● Work order: All lines of the records below that contain the word "satisfied" must be listed.

● Information shown:
╭──

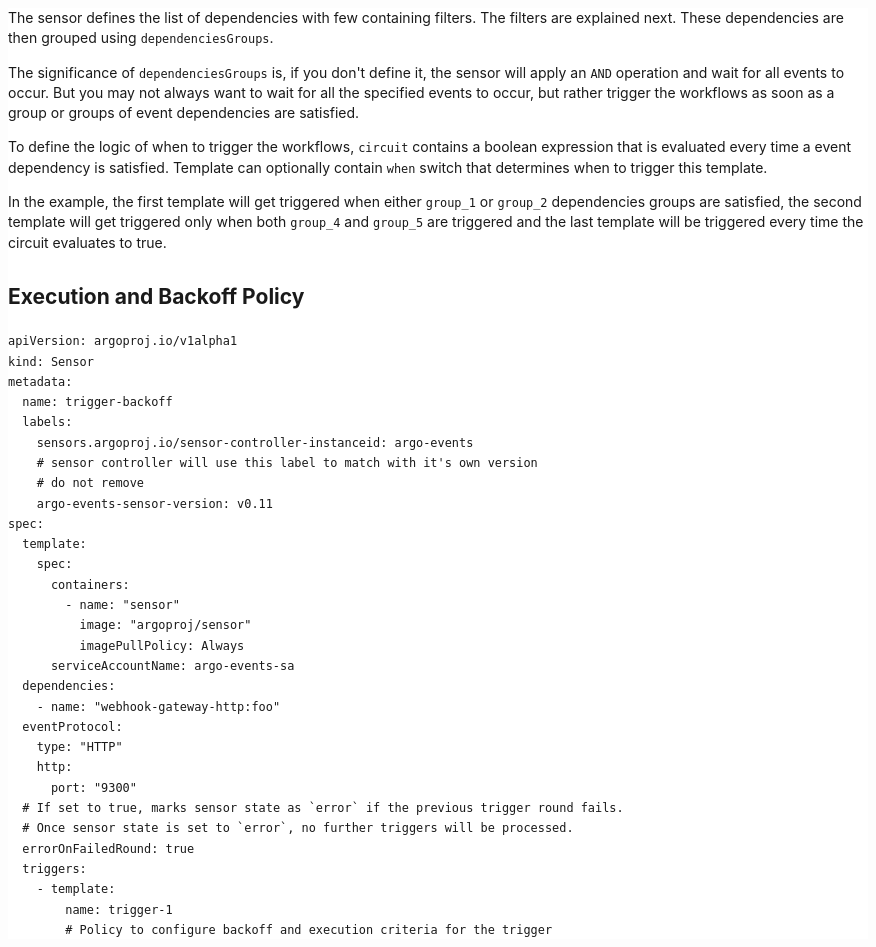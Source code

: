 The sensor defines the list of dependencies with few containing filters. The filters are explained next. These dependencies are then grouped using `dependenciesGroups`.

The significance of `dependenciesGroups` is, if you don't define it, the sensor will apply an `AND` operation and wait for all events to occur. But you may not always want to wait for all the specified events to occur,
but rather trigger the workflows as soon as a group or groups of event dependencies are satisfied.

To define the logic of when to trigger the workflows, `circuit` contains a boolean expression that is evaluated every time a event dependency
is satisfied. Template can optionally contain `when` switch that determines when to trigger this template.

In the example, the first template will get triggered when either `group_1` or `group_2` dependencies groups are satisfied, the second template will get triggered only when both
`group_4` and `group_5` are triggered and the last template will be triggered every time the circuit evaluates to true.

## Execution and Backoff Policy

    apiVersion: argoproj.io/v1alpha1
    kind: Sensor
    metadata:
      name: trigger-backoff
      labels:
        sensors.argoproj.io/sensor-controller-instanceid: argo-events
        # sensor controller will use this label to match with it's own version
        # do not remove
        argo-events-sensor-version: v0.11
    spec:
      template:
        spec:
          containers:
            - name: "sensor"
              image: "argoproj/sensor"
              imagePullPolicy: Always
          serviceAccountName: argo-events-sa
      dependencies:
        - name: "webhook-gateway-http:foo"
      eventProtocol:
        type: "HTTP"
        http:
          port: "9300"
      # If set to true, marks sensor state as `error` if the previous trigger round fails.
      # Once sensor state is set to `error`, no further triggers will be processed.
      errorOnFailedRound: true
      triggers:
        - template:
            name: trigger-1
            # Policy to configure backoff and execution criteria for the trigger
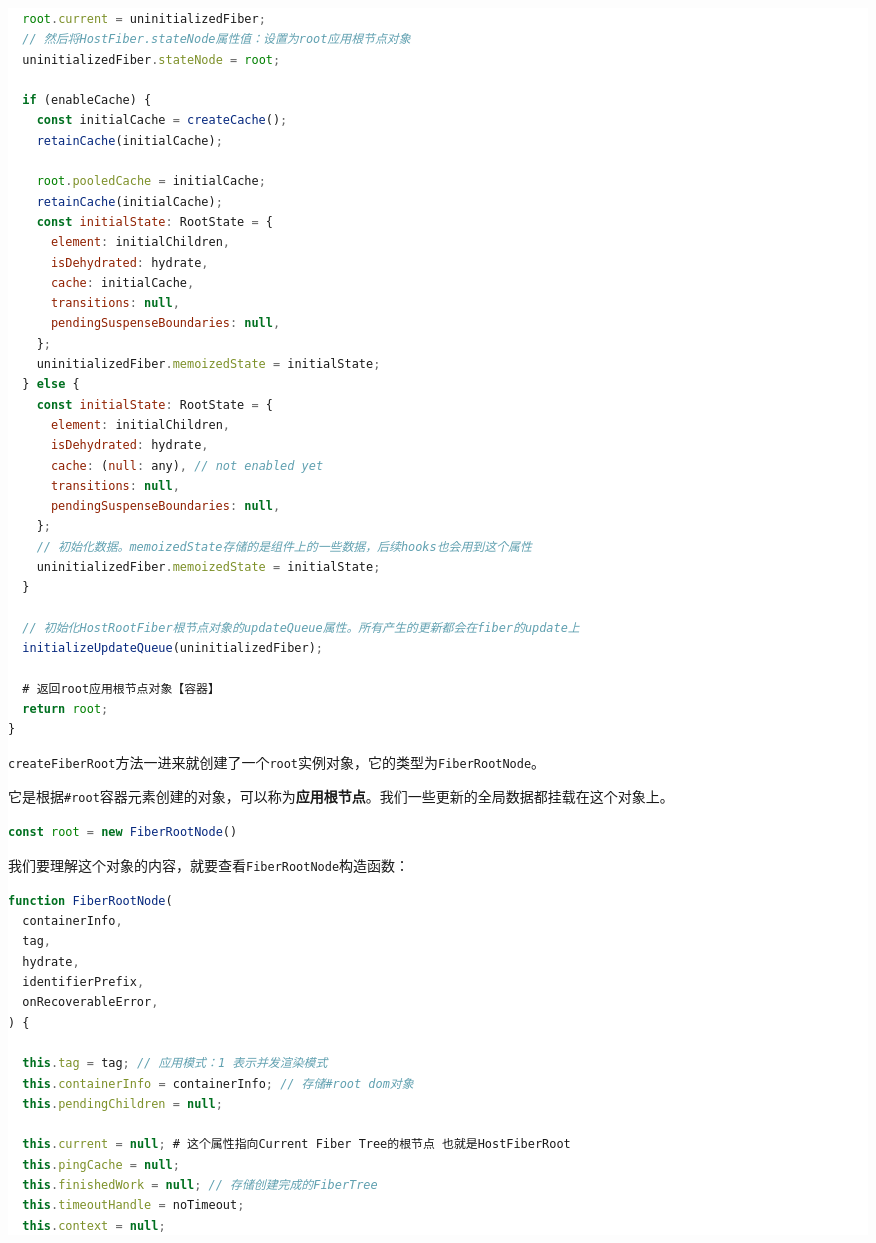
 ```js
  root.current = uninitializedFiber;
  // 然后将HostFiber.stateNode属性值：设置为root应用根节点对象
  uninitializedFiber.stateNode = root;

  if (enableCache) {
    const initialCache = createCache();
    retainCache(initialCache);

    root.pooledCache = initialCache;
    retainCache(initialCache);
    const initialState: RootState = {
      element: initialChildren,
      isDehydrated: hydrate,
      cache: initialCache,
      transitions: null,
      pendingSuspenseBoundaries: null,
    };
    uninitializedFiber.memoizedState = initialState;
  } else {
    const initialState: RootState = {
      element: initialChildren,
      isDehydrated: hydrate,
      cache: (null: any), // not enabled yet
      transitions: null,
      pendingSuspenseBoundaries: null,
    };
    // 初始化数据。memoizedState存储的是组件上的一些数据，后续hooks也会用到这个属性
    uninitializedFiber.memoizedState = initialState;
  }

  // 初始化HostRootFiber根节点对象的updateQueue属性。所有产生的更新都会在fiber的update上
  initializeUpdateQueue(uninitializedFiber);

  # 返回root应用根节点对象【容器】
  return root;
}
```

`createFiberRoot`方法一进来就创建了一个`root`实例对象，它的类型为`FiberRootNode`。

它是根据`#root`容器元素创建的对象，可以称为**应用根节点**。我们一些更新的全局数据都挂载在这个对象上。

```js
const root = new FiberRootNode()
```

我们要理解这个对象的内容，就要查看`FiberRootNode`构造函数：

```js
function FiberRootNode(
  containerInfo,
  tag,
  hydrate,
  identifierPrefix,
  onRecoverableError,
) {

  this.tag = tag; // 应用模式：1 表示并发渲染模式
  this.containerInfo = containerInfo; // 存储#root dom对象
  this.pendingChildren = null;
  
  this.current = null; # 这个属性指向Current Fiber Tree的根节点 也就是HostFiberRoot
  this.pingCache = null;
  this.finishedWork = null; // 存储创建完成的FiberTree
  this.timeoutHandle = noTimeout;
  this.context = null;
```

╰──

● Result below:
but rather trigger the workflows as soon as a group or groups of event dependencies are satisfied.
is satisfied. Template can optionally contain `when` switch that determines when to trigger this template.
In the example, the first template will get triggered when either `group_1` or `group_2` dependencies groups are satisfied, the second template will get triggered only when both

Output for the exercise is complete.